Sound familiar? Doesn’t narcissistic abuse do exactly that? By invalidation and insults, we are alienated from our own emotions. By gaslighting, we learn to discount and distrust our memories. What’s left? A “blank” creature who tries to be pleasant at all times and exists to serve others, never seeking independence, never caring for itself. And that’s exactly how the narcissists want us to be so they can use, exploit and abuse us willy-nilly with no negative repercussions against them. Perfect!

Narcissistic abuse turns us into Ood, if you will.

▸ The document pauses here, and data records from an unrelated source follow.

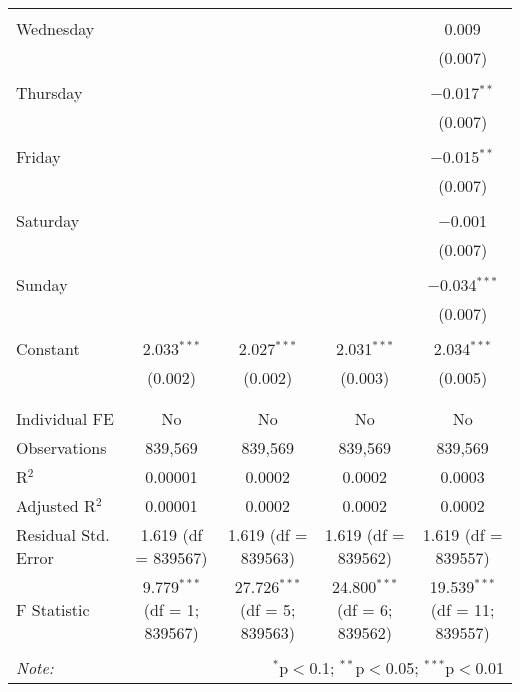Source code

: \documentclass[
]{article}
\begin{document}
\begin{table}[!htbp]
{\begin{tabular}{@{\extracolsep{5pt}}lcccc}
  & & & & \\ 
 Wednesday &  &  &  & 0.009 \\ 
  &  &  &  & (0.007) \\ 
  & & & & \\ 
 Thursday &  &  &  & $-$0.017$^{**}$ \\ 
  &  &  &  & (0.007) \\ 
  & & & & \\ 
 Friday &  &  &  & $-$0.015$^{**}$ \\ 
  &  &  &  & (0.007) \\ 
  & & & & \\ 
 Saturday &  &  &  & $-$0.001 \\ 
  &  &  &  & (0.007) \\ 
  & & & & \\ 
 Sunday &  &  &  & $-$0.034$^{***}$ \\ 
  &  &  &  & (0.007) \\ 
  & & & & \\ 
 Constant & 2.033$^{***}$ & 2.027$^{***}$ & 2.031$^{***}$ & 2.034$^{***}$ \\ 
  & (0.002) & (0.002) & (0.003) & (0.005) \\ 
  & & & & \\ 
\hline \\[-1.8ex] 
Individual FE & No & No & No & No \\ 
Observations & 839,569 & 839,569 & 839,569 & 839,569 \\ 
R$^{2}$ & 0.00001 & 0.0002 & 0.0002 & 0.0003 \\ 
Adjusted R$^{2}$ & 0.00001 & 0.0002 & 0.0002 & 0.0002 \\ 
Residual Std. Error & 1.619 (df = 839567) & 1.619 (df = 839563) & 1.619 (df = 839562) & 1.619 (df = 839557) \\ 
F Statistic & 9.779$^{***}$ (df = 1; 839567) & 27.726$^{***}$ (df = 5; 839563) & 24.800$^{***}$ (df = 6; 839562) & 19.539$^{***}$ (df = 11; 839557) \\ 
\hline 
\hline \\[-1.8ex] 
\textit{Note:}  & \multicolumn{4}{r}{$^{*}$p$<$0.1; $^{**}$p$<$0.05; $^{***}$p$<$0.01} \\ 
\end{tabular}
} 
\end{table} 
\newpage
\end{document}
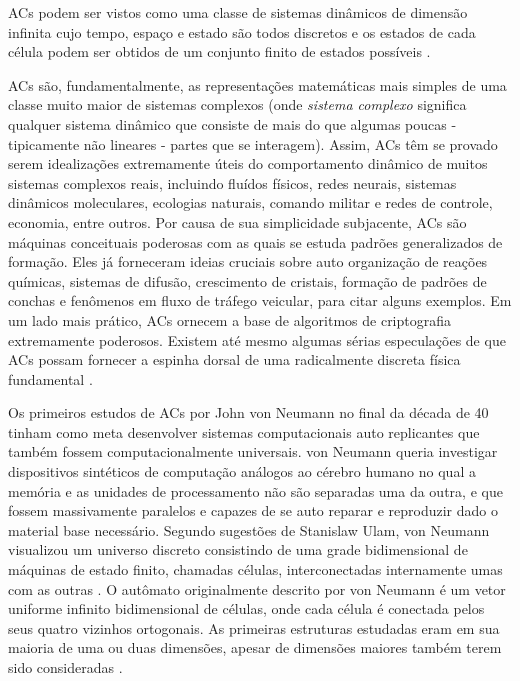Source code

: \documentclass[12pt,a4paper]{article}
\begin{document}
ACs podem ser vistos como uma classe de sistemas dinâmicos de dimensão
infinita cujo tempo, espaço e estado são todos discretos e os estados de cada célula
podem ser obtidos de um conjunto finito de estados possíveis . 

ACs são, fundamentalmente, as representações matemáticas mais simples
de uma classe muito maior de sistemas complexos (onde \textit{sistema complexo} significa
qualquer sistema dinâmico que consiste de mais do que algumas poucas - tipicamente
não lineares - partes que se interagem). Assim, ACs têm se provado
serem idealizações extremamente úteis do comportamento dinâmico de muitos sistemas
complexos reais, incluindo fluídos físicos, redes neurais, sistemas dinâmicos
moleculares, ecologias naturais, comando militar e redes de controle, economia, entre
outros. Por causa de sua simplicidade subjacente, ACs são máquinas
conceituais poderosas com as quais se estuda padrões generalizados de formação. Eles
já forneceram ideias cruciais sobre auto organização de reações químicas, sistemas de
difusão, crescimento de cristais, formação de padrões de conchas e fenômenos em fluxo
de tráfego veicular, para citar alguns exemplos. Em um lado mais prático, ACs
ornecem a base de algoritmos de criptografia extremamente poderosos. Existem
até mesmo algumas sérias especulações de que ACs possam fornecer
a espinha dorsal de uma radicalmente discreta física fundamental .

Os primeiros estudos de ACs por John von Neumann no final da década de
40 tinham como meta desenvolver sistemas computacionais auto replicantes que também fossem
computacionalmente universais. von Neumann queria investigar dispositivos sintéticos de
computação análogos ao cérebro humano no qual a memória e as unidades de processamento
não são separadas uma da outra, e que fossem massivamente paralelos e capazes de se
auto reparar e reproduzir dado o material base necessário. Segundo sugestões de
Stanislaw Ulam, von Neumann visualizou um universo discreto consistindo de uma grade
bidimensional de máquinas de estado finito, chamadas células, interconectadas
internamente umas com as outras . O autômato originalmente descrito por
von Neumann é um vetor uniforme infinito bidimensional de células, onde cada célula é
conectada pelos seus quatro vizinhos ortogonais. As primeiras estruturas estudadas eram
em sua maioria de uma ou duas dimensões, apesar de dimensões maiores também terem sido
consideradas .
\end{document}
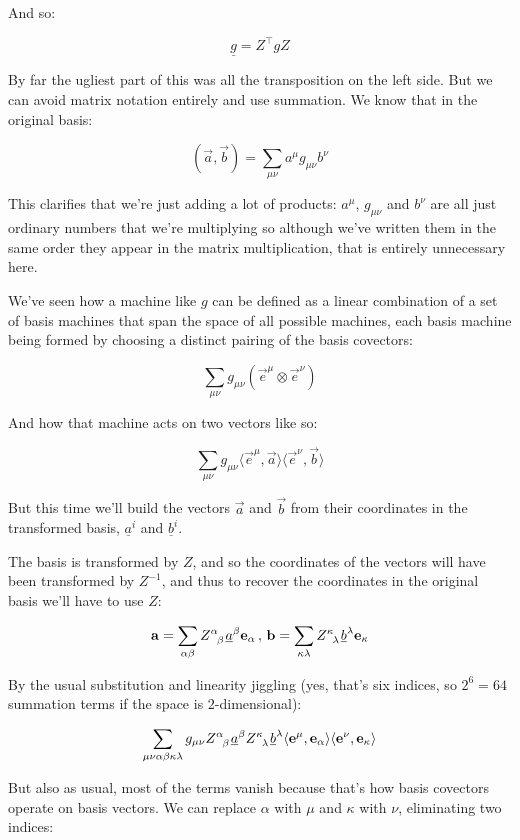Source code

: And so:

$$
\underline{g} = Z^\intercal g Z
$$

By far the ugliest part of this was all the transposition on the left side. But we can avoid matrix notation entirely and use summation. We know that in the original basis:

$$
(\vec{a}, \vec{b}) = \sum_{\mu\nu} a^{\mu} g_{\mu\nu} b^{\nu}
$$

This clarifies that we're just adding a lot of products: $a^{\mu}$, $g_{\mu\nu}$ and $b^{\nu}$ are all just ordinary numbers that we're multiplying so although we've written them in the same order they appear in the matrix multiplication, that is entirely unnecessary here.

We've seen how a machine like $g$ can be defined as a linear combination of a set of basis machines that span the space of all possible machines, each basis machine being formed by choosing a distinct pairing of the basis covectors:

$$
\sum_{\mu\nu} g_{\mu\nu} (\vec{e}^\mu \otimes \vec{e}^\nu)
$$

And how that machine acts on two vectors like so:

$$
\sum_{\mu\nu} g_{\mu\nu} \langle \vec{e}^\mu,\vec{a} \rangle \langle \vec{e}^\nu,\vec{b} \rangle
$$

But this time we'll build the vectors $\vec{a}$ and $\vec{b}$ from their coordinates in the transformed basis, $\underline{a}^{i}$ and $\underline{b}^{i}$.

The basis is transformed by $Z$, and so the coordinates of the vectors will have been transformed by $Z^{-1}$, and thus to recover the coordinates in the original basis we'll have to use $Z$:

$$
\vec{a} = \sum_{\alpha\beta} Z\indices{^\alpha_\beta} \underline{a}^{\beta} \vec{e}_{\alpha}
\, , \,
\vec{b} = \sum_{\kappa\lambda} Z\indices{^\kappa_\lambda} \underline{b}^{\lambda} \vec{e}_{\kappa}
$$

By the usual substitution and linearity jiggling (yes, that's six indices, so $2^6 = 64$ summation terms if the space is $2$-dimensional):

$$
\sum_{\mu\nu\alpha\beta\kappa\lambda} g_{\mu\nu} Z\indices{^\alpha_\beta} \underline{a}^{\beta} Z\indices{^\kappa_\lambda} \underline{b}^{\lambda} \langle \vec{e}^\mu, \vec{e}_\alpha \rangle \langle \vec{e}^\nu, \vec{e}_\kappa \rangle
$$

But also as usual, most of the terms vanish because that's how basis covectors operate on basis vectors. We can replace $\alpha$ with $\mu$ and $\kappa$ with $\nu$, eliminating two indices:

So how do they do it? How is our “umbilical cord” to our own emotions severed? Oh, there are a lot of ways. When I was six, my mother told me it was wrong for me to get so, so angry. I asked her, “So what do I do when I get mad?”. Unfortunately, she didn’t have the knowledge, the moxy, the tools to help me understand the source of my anger and express it in healthier ways. As she said sadly years later, “You suppressed your anger ever since you were six. You went underground with it. I just didn’t know what to tell you.”

Then there is the “You’re too sensitive” remark we hear over and over when we react to being insulted, offended, wounded. And, of course, there’s always the classic, “I was just teasing! Can’t you take a joke!?” lie that makes it “okay” for the narcissists to wound us. After all, we are the problem. We need to work on our senses of humor!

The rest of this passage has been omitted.